[Opening Entries supplied section]
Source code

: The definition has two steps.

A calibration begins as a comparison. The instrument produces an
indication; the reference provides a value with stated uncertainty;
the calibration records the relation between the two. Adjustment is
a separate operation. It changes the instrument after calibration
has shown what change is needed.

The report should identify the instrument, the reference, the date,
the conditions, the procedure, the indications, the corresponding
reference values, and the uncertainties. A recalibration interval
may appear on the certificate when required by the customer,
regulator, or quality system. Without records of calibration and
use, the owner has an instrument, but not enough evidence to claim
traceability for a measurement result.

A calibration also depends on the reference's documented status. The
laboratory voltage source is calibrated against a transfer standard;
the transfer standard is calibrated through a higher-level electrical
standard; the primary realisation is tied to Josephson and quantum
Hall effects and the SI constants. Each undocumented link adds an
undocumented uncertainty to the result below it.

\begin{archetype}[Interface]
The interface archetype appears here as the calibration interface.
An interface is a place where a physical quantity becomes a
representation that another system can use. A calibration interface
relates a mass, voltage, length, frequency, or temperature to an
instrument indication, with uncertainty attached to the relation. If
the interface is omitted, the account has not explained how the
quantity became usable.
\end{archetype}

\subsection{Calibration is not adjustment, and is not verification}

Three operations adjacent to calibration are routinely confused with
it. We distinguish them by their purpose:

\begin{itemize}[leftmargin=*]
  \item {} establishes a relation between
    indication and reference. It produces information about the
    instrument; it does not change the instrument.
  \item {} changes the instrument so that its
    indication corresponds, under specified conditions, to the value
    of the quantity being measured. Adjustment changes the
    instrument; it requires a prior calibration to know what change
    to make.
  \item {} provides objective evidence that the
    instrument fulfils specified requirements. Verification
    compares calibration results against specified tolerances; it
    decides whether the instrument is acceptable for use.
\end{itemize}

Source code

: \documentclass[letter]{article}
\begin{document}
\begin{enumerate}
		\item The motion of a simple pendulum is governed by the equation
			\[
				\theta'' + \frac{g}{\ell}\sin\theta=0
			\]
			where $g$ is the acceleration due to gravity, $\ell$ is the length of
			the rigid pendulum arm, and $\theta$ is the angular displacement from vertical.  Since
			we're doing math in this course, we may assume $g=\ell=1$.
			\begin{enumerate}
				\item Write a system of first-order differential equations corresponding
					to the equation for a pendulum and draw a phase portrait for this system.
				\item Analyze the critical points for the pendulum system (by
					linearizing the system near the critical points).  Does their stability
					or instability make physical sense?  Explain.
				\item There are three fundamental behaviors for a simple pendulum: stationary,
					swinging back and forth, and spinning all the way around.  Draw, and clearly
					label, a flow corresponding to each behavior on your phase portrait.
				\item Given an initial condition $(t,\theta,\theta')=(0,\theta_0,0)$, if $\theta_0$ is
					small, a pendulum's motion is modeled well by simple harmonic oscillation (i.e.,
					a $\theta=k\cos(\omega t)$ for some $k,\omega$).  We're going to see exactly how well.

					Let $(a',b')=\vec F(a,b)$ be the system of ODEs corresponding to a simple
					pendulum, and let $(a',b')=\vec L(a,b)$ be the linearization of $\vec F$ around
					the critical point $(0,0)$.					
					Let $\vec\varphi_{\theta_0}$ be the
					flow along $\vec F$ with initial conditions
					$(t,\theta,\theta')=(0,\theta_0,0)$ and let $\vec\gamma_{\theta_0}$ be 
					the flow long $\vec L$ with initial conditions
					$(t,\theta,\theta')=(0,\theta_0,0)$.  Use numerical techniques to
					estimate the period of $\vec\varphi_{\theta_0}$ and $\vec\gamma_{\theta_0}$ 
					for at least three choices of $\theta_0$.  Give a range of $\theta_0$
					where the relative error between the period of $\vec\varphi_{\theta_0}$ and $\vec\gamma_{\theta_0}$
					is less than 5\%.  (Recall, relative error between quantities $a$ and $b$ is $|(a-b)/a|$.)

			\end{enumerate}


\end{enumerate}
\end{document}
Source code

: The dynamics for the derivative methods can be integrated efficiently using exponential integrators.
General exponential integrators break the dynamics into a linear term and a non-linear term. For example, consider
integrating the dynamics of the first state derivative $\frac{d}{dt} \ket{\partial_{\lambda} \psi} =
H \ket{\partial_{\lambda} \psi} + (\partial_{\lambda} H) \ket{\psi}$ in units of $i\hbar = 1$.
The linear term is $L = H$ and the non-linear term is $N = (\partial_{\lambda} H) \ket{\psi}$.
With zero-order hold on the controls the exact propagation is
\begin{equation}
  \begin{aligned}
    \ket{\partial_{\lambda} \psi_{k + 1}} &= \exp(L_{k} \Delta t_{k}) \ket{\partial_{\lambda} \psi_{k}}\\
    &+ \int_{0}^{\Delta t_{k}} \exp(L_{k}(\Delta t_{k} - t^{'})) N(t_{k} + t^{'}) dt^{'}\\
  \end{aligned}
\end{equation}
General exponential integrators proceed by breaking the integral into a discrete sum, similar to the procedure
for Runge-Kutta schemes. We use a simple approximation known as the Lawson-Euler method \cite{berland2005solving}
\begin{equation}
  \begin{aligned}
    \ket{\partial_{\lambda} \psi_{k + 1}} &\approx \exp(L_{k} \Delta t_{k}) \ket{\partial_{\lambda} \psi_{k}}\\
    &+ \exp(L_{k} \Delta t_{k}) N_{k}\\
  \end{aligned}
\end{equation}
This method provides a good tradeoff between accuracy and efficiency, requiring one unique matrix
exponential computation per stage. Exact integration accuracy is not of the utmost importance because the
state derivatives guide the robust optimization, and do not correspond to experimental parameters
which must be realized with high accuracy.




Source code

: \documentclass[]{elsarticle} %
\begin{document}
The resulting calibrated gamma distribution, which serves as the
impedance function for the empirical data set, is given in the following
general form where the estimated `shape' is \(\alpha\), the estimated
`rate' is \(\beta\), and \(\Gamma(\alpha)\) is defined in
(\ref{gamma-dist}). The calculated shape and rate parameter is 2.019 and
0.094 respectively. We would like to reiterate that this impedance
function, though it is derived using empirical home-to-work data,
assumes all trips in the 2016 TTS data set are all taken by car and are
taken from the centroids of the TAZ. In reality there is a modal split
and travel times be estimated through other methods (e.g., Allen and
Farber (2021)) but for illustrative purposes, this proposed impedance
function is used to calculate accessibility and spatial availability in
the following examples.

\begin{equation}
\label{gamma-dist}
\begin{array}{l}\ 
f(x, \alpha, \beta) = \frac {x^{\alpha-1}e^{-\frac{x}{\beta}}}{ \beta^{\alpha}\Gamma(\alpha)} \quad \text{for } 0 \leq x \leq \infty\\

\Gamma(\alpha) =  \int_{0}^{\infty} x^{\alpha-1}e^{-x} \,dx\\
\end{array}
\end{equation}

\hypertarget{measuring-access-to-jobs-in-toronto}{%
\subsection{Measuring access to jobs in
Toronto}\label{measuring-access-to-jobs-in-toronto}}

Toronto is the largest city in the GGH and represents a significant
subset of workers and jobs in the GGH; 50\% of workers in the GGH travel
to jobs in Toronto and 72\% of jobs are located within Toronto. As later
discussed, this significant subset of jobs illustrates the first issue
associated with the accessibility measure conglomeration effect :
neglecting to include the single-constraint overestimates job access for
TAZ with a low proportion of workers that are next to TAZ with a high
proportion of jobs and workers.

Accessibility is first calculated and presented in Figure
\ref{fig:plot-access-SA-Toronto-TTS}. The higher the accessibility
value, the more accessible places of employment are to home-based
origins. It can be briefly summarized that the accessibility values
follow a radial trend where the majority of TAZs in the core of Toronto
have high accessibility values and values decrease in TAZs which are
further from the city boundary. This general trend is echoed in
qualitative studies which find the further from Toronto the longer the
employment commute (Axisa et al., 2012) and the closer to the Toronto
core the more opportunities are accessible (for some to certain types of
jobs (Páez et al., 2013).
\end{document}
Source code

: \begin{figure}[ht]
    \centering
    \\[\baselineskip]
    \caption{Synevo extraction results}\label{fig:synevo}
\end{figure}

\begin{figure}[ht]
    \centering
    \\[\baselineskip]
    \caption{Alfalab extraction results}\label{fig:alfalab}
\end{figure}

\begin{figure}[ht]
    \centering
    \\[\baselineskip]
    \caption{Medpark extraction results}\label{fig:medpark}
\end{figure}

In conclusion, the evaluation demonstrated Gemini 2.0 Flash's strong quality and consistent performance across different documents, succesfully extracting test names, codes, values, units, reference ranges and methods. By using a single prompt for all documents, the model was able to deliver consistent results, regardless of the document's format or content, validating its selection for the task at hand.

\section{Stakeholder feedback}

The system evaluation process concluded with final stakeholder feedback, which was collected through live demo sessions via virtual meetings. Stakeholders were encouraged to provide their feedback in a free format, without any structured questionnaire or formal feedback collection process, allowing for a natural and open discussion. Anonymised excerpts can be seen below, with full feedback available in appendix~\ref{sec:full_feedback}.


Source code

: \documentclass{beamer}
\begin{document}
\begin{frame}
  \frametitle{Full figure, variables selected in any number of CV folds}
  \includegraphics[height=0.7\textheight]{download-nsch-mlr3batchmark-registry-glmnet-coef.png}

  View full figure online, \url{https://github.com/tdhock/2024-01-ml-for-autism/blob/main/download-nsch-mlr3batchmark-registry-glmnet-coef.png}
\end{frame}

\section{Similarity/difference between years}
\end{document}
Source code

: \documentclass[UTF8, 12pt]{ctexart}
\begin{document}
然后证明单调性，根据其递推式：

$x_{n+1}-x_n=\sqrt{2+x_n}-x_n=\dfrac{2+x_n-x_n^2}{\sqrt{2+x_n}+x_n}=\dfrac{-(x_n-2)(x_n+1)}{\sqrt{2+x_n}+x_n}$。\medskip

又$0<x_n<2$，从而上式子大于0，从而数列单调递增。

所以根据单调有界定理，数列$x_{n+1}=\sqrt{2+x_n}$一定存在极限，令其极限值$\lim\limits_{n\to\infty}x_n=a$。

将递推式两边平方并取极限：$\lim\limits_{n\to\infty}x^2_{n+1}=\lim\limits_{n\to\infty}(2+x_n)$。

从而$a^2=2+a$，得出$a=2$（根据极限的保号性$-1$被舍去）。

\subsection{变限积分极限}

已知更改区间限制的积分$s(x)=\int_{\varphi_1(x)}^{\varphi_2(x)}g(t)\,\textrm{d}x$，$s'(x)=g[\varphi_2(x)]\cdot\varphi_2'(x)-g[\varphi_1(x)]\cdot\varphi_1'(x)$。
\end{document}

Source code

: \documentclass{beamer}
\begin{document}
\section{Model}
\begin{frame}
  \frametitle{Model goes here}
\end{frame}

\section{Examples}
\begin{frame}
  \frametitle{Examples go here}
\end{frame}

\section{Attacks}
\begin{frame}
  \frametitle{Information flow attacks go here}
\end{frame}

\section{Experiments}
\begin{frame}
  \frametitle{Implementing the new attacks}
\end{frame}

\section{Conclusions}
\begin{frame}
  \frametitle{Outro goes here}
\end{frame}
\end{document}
[Closing Entries supplied section]
> Problem statement: Pull out every line of the records above that contains the word "make".

> Solved problem:
    to make.
					or instability make physical sense?  Explain.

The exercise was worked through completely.